Your instructions:
Every line containing the string "iPhone" should be returned from the records.

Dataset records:
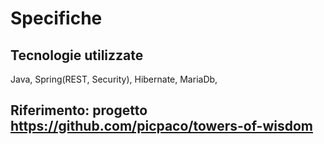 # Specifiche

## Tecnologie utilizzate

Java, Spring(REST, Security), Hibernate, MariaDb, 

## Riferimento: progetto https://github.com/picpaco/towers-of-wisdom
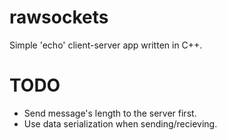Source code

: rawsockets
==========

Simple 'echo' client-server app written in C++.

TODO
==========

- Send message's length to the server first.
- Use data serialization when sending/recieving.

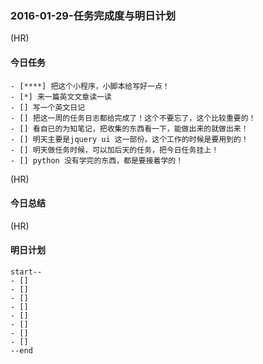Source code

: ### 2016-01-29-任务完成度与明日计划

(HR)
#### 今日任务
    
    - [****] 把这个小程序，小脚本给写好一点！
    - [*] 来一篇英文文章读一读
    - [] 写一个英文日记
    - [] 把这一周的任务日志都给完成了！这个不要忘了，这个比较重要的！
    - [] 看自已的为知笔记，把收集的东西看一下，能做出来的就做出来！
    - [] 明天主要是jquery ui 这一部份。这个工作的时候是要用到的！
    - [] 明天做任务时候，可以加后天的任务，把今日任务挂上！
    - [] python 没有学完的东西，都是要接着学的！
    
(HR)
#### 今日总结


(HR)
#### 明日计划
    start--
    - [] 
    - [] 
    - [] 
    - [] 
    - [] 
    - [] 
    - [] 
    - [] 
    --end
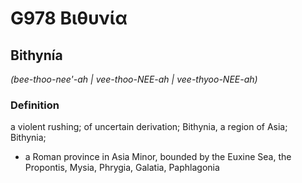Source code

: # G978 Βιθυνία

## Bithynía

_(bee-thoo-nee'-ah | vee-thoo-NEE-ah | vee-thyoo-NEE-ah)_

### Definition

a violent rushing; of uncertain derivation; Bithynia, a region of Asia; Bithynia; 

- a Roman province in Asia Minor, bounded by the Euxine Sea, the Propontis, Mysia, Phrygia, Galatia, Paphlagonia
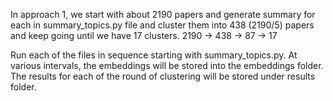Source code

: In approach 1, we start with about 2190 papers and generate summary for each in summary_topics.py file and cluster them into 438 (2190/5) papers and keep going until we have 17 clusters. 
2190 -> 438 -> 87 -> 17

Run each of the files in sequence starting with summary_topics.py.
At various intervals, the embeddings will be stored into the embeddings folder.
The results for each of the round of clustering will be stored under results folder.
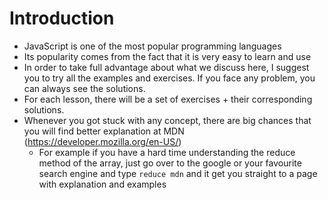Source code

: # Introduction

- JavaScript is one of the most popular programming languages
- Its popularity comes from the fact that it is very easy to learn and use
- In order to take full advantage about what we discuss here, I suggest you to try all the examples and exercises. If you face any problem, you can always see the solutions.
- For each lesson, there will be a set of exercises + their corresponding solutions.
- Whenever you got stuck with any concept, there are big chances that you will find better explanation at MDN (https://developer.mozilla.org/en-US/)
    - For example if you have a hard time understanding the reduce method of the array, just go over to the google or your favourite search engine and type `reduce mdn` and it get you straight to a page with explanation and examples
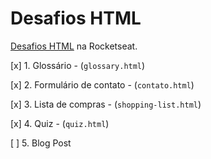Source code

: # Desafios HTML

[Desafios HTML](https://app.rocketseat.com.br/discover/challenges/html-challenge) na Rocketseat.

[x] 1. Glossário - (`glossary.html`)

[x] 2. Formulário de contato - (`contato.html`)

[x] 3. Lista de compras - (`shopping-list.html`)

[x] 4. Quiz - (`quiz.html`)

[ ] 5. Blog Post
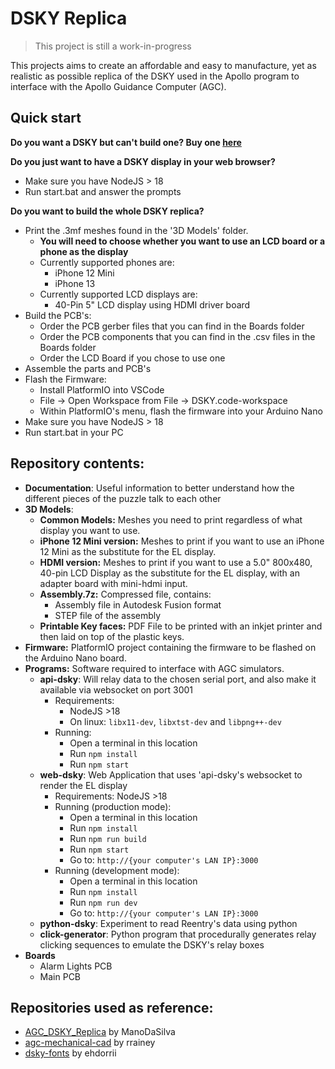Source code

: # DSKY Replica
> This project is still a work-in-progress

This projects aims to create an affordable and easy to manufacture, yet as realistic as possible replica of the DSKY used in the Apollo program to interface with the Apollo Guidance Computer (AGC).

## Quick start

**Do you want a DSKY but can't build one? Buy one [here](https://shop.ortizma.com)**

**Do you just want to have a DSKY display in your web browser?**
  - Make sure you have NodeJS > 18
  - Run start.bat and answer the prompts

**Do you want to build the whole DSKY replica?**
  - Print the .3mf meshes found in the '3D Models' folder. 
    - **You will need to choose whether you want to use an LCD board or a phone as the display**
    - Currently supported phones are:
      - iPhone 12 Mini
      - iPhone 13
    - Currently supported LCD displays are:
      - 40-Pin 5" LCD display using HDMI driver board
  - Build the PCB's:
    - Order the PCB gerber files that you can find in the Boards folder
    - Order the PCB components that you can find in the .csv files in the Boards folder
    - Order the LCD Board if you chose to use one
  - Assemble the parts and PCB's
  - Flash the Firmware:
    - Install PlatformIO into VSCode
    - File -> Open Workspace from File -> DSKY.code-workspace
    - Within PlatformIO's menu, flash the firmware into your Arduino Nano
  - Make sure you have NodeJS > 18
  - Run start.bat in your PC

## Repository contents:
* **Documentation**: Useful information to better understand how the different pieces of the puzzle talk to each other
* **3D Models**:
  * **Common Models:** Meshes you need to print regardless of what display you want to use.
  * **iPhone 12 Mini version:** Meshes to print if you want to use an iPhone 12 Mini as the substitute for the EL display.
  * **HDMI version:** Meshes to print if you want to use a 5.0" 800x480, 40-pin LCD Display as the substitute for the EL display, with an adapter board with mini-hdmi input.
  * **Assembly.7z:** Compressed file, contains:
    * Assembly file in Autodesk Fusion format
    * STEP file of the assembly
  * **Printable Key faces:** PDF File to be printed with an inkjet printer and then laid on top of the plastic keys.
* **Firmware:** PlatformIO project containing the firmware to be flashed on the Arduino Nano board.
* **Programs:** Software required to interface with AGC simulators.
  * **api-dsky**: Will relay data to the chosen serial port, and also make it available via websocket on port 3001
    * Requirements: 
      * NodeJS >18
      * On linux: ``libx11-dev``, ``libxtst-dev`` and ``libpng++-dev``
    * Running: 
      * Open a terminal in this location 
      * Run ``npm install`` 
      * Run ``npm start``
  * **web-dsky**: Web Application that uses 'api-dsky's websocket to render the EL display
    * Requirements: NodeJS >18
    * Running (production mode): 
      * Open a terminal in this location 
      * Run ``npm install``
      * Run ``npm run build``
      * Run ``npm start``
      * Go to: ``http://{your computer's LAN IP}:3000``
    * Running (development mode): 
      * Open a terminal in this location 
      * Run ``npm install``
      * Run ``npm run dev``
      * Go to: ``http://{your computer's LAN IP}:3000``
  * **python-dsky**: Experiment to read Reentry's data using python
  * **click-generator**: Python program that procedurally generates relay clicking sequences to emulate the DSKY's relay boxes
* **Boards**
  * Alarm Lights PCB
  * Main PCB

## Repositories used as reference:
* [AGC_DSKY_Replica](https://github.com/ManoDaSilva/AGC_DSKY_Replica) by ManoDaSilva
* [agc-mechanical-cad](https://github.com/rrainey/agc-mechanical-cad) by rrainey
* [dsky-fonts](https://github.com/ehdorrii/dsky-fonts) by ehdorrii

Answer to this task:
      - iPhone 12 Mini
      - iPhone 13
  * **iPhone 12 Mini version:** Meshes to print if you want to use an iPhone 12 Mini as the substitute for the EL display.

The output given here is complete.